Sisi Jelek Transfer Caleg
Oleh Zaenal A Budiyono*jpnn.com - Klub-klub sepak bola di Eropa tengah memanaskan mesin baru dengan mendatangkan pemain-pemain top. Di Italia, Juventus memboyong Cristiano Ronaldo dari Real Madrid.
Pesepak bola berjuluk CR7 itu diboyong ke Juventus dengan dana wah. Kehadirannya langsung disambut demo pekerja FIAT Motor yang menganggap nilai transfernya sebagai pemborosan.
Tapi bukan hanya Juventus yang memboyong pemain dari klub lain. Hampir semua klub di Benua Biru melakukan hal serupa untuk memperkuat line up musim kompetisi 2018-2019.
Tapi itu di Eropa. Di Indonesia Liga1 pun masih berjalan.
Namun, transfer 'bintang' di Indonesia justru terjadi di arena lain. Bukan sepak bola, melainkan di antara kontestan Pemilu 2019.

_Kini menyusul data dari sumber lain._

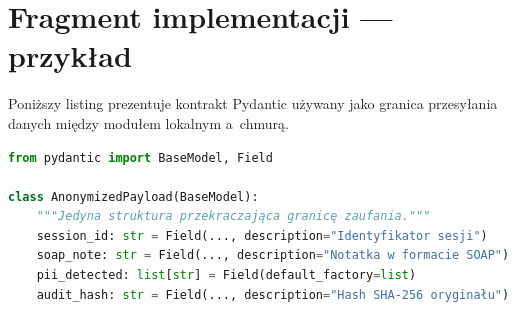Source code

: %
%

\section{Fragment implementacji --- przykład}\label{sec:kod-przyklad}

Poniższy listing prezentuje kontrakt Pydantic używany jako granica
przesyłania danych między modułem lokalnym a~chmurą.

\begin{lstlisting}[language=Python,caption={Kontrakt AnonymizedPayload (uproszczony)},label={lst:payload}]
from pydantic import BaseModel, Field

class AnonymizedPayload(BaseModel):
    """Jedyna struktura przekraczająca granicę zaufania."""
    session_id: str = Field(..., description="Identyfikator sesji")
    soap_note: str = Field(..., description="Notatka w formacie SOAP")
    pii_detected: list[str] = Field(default_factory=list)
    audit_hash: str = Field(..., description="Hash SHA-256 oryginału")
\end{lstlisting}

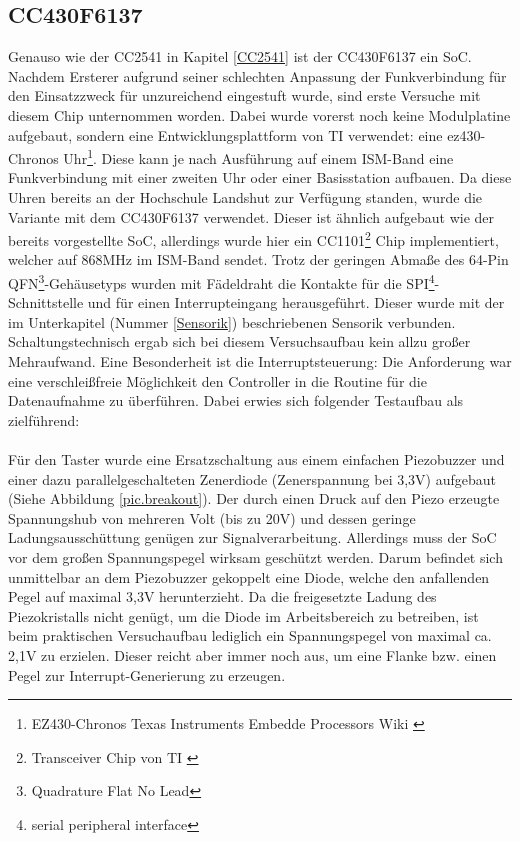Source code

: \documentclass[12pt]{scrreprt} %
\begin{document}
\subsection{CC430F6137}
Genauso wie der CC2541 in Kapitel \vref{CC2541} ist der CC430F6137 ein SoC. Nachdem Ersterer aufgrund seiner schlechten Anpassung der Funkverbindung für den Einsatzzweck für unzureichend eingestuft wurde, sind erste Versuche mit diesem Chip unternommen worden. Dabei wurde vorerst noch keine Modulplatine aufgebaut, sondern eine Entwicklungsplattform von TI verwendet: eine ez430-Chronos Uhr\footnote{EZ430-Chronos Texas Instruments Embedde Processors Wiki \citep{EZ430}}. Diese kann je nach Ausführung auf einem ISM-Band eine Funkverbindung mit einer zweiten Uhr oder einer Basisstation aufbauen. Da diese Uhren bereits an der Hochschule Landshut zur Verfügung standen, wurde die Variante mit dem CC430F6137 verwendet.  Dieser ist ähnlich aufgebaut wie der bereits vorgestellte SoC, allerdings wurde hier ein CC1101\footnote{Transceiver Chip von TI \citep{CC1101}} Chip implementiert, welcher auf 868MHz im ISM-Band sendet. Trotz der geringen Abmaße des 64-Pin QFN\footnote{Quadrature Flat No Lead}-Gehäusetyps wurden mit Fädeldraht die Kontakte für die SPI\footnote{serial peripheral interface}-Schnittstelle und für einen Interrupteingang herausgeführt. Dieser wurde mit der im Unterkapitel (Nummer \vref{Sensorik}) beschriebenen Sensorik verbunden. Schaltungstechnisch ergab sich bei diesem Versuchsaufbau kein allzu großer Mehraufwand. Eine Besonderheit ist die Interruptsteuerung: Die Anforderung war eine verschleißfreie Möglichkeit den Controller in die Routine für die Datenaufnahme zu überführen. Dabei erwies sich folgender Testaufbau als zielführend:\\
\\
Für den Taster wurde eine Ersatzschaltung aus einem einfachen Piezobuzzer und einer dazu parallelgeschalteten Zenerdiode (Zenerspannung bei 3,3V) aufgebaut (Siehe Abbildung \vref{pic.breakout}). Der durch einen Druck auf den Piezo erzeugte Spannungshub von mehreren Volt (bis zu 20V) und dessen geringe Ladungsausschüttung genügen zur Signalverarbeitung. Allerdings muss der SoC vor dem großen Spannungspegel wirksam geschützt werden. Darum befindet sich unmittelbar an dem Piezobuzzer gekoppelt eine Diode, welche den anfallenden Pegel auf maximal 3,3V herunterzieht. Da die freigesetzte Ladung des Piezokristalls nicht genügt, um die Diode im Arbeitsbereich zu betreiben, ist beim praktischen Versuchaufbau lediglich ein Spannungspegel von maximal ca. 2,1V zu erzielen. Dieser reicht aber immer noch aus, um eine Flanke bzw. einen Pegel zur Interrupt-Generierung zu erzeugen. 
\end{document}
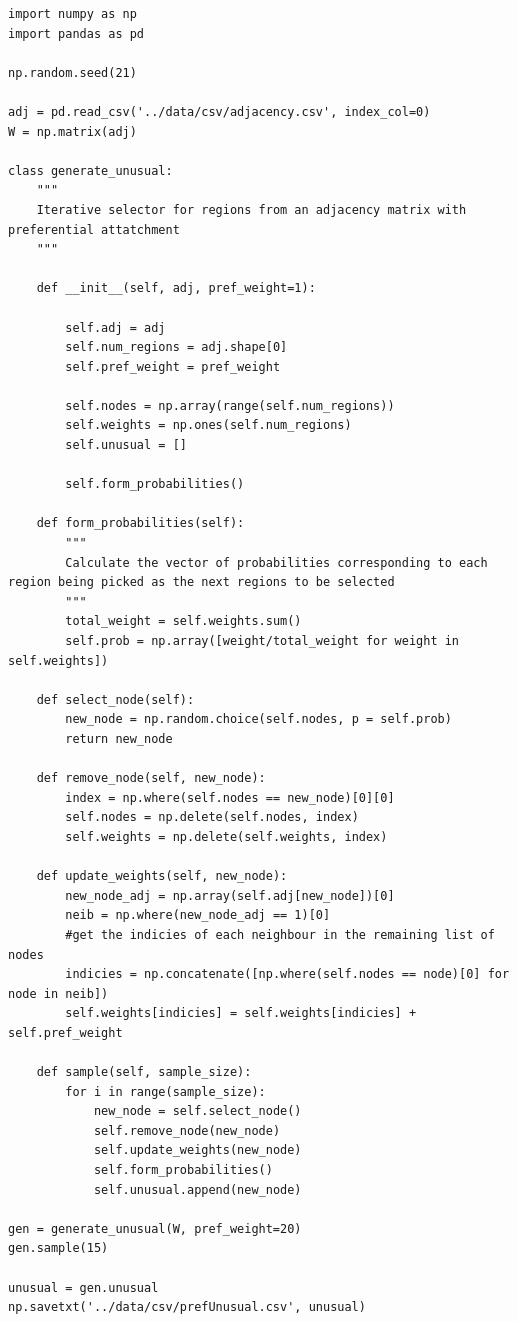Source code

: \documentclass[11pt]{report}
\begin{document}
\begin{verbatim}
import numpy as np
import pandas as pd

np.random.seed(21)

adj = pd.read_csv('../data/csv/adjacency.csv', index_col=0)
W = np.matrix(adj)

class generate_unusual:
    """
    Iterative selector for regions from an adjacency matrix with preferential attatchment
    """
    
    def __init__(self, adj, pref_weight=1):

        self.adj = adj
        self.num_regions = adj.shape[0]
        self.pref_weight = pref_weight

        self.nodes = np.array(range(self.num_regions))
        self.weights = np.ones(self.num_regions)
        self.unusual = []

        self.form_probabilities()

    def form_probabilities(self):
        """
        Calculate the vector of probabilities corresponding to each region being picked as the next regions to be selected
        """
        total_weight = self.weights.sum()
        self.prob = np.array([weight/total_weight for weight in self.weights])

    def select_node(self):
        new_node = np.random.choice(self.nodes, p = self.prob)
        return new_node

    def remove_node(self, new_node):
        index = np.where(self.nodes == new_node)[0][0]
        self.nodes = np.delete(self.nodes, index)
        self.weights = np.delete(self.weights, index)

    def update_weights(self, new_node):
        new_node_adj = np.array(self.adj[new_node])[0]
        neib = np.where(new_node_adj == 1)[0]
        #get the indicies of each neighbour in the remaining list of nodes
        indicies = np.concatenate([np.where(self.nodes == node)[0] for node in neib]) 
        self.weights[indicies] = self.weights[indicies] + self.pref_weight

    def sample(self, sample_size):
        for i in range(sample_size):
            new_node = self.select_node()
            self.remove_node(new_node)
            self.update_weights(new_node)
            self.form_probabilities()
            self.unusual.append(new_node)

gen = generate_unusual(W, pref_weight=20)
gen.sample(15)

unusual = gen.unusual
np.savetxt('../data/csv/prefUnusual.csv', unusual)

\end{verbatim}

\printbibliography
\end{document}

Menghadapi "musim baru" untuk Pemilu 2019, banyak partai berbenah untuk menambah tenaga dengan menggaet bintang. Tujuannya agar target mereka di kompetisi Pemilu Legislatif (Pileg) 2019 tercapai. Minimal lolos parliamentary threshold 4 persen agar bisa punya kader di parlemen.
Tapi di sinilah ironisnya. Sepak bola bukan politik dan partai bukan klub. Partai memiliki tujuan yang lebih dari sekadar merebut puncak klasemen.
Ada fungsi pendidikan politik, rekrutmen politik hingga resolusi konflik yang melekat di parpol. Selain itu, partai juga kental dengan ideologi tertentu untuk membedakannya dari parpol lain.